昨日、なんか言ったっけ? 眠かったから、何にも覚えてない。
「デートって、恋人とするんだよ」
「それくらい知ってます」
「恋人って、「好きだよ」ってお互いに思い合ったヤツらが「好きだよ」って言ったらなれるカンケーなんだって」
ああ、なんだか、そんなことを言っていたような気もする。
「はぁ。それで?」
「オレ、アズールが好きだよ」
その低い声に、フロイドの顔を見上げる。
「アズールも、オレのこと好きでしょ?」
ちょっと湿った金の右目に僕が映っている。
「だからデートじゃん、オレ、何も間違ってねえよ」
こんな時に笑ってくれないとこも、ズルいなって思う。真剣な表情をすると、フロイドの顔は怖いくらい綺麗だ。

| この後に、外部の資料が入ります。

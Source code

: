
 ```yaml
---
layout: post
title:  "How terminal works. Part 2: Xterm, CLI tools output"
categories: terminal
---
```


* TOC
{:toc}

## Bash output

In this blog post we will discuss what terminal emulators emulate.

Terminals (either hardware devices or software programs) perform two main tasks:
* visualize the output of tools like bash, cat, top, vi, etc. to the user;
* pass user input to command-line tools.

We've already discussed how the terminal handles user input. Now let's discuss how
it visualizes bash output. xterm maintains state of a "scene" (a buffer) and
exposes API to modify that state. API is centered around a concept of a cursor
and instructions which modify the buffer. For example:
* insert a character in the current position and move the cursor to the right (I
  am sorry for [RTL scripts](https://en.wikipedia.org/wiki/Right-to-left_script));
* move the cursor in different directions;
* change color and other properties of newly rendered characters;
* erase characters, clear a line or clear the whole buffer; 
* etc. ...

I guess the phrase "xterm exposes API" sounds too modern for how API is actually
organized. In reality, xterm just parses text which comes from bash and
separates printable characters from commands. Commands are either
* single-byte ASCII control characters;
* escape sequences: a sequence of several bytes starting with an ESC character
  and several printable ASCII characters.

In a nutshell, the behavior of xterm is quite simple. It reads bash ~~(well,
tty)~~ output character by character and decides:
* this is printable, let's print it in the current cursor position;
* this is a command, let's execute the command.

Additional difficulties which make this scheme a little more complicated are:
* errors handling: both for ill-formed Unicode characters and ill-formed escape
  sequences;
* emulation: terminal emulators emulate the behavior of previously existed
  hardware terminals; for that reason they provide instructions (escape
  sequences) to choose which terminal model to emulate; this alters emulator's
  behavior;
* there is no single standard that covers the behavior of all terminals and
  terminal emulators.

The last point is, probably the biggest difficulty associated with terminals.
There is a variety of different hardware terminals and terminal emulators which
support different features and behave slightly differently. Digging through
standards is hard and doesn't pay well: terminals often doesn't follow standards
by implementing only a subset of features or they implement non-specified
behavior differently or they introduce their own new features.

そっと手を伸ばして、彼の手を握る。いつもよりずっとヒンヤリしていて、冷たくて気持ちがいい。
「僕の手、気持ち悪くないですか」
「全然。ちょっと小っちゃくて、ペンだこがあって、爪が桜貝みたいで、オレは好き」
「そうですか。良かった」
帰り道を一歩踏み出す。それに合わせて、フロイドが足を出す。
1歩、また1歩、もう1歩。歩いて、僕は言った。
「そっか、ボクはフロイドが好きなんですね」
「そうだよ」
柔らかい声が落ちてきて、ストンと胸の中に落ちる。
「今更だけどね」
「デートもしてしまいましたし」
「そーだ、チューもする?」
「それはしません」
「ちぇー」
唇を震わせる音が長い息に変わるまで待って、僕はつないだ手に力をこめる。
「恋人なんだから、後で、いくらでもできますよ」
後で、を強調するように区切って言い切った。
途端に、なんだか恥ずかしい気持ちになってきて、足を速める。あれ、今、僕。
「……そーゆーとこだよぉ、タコちゃん」
小さく零されたフロイドの言葉を拾うことが出来ないまま、頬の火照りを誤魔化すように、僕はせかせかと足を動かして帰り道を急いだ。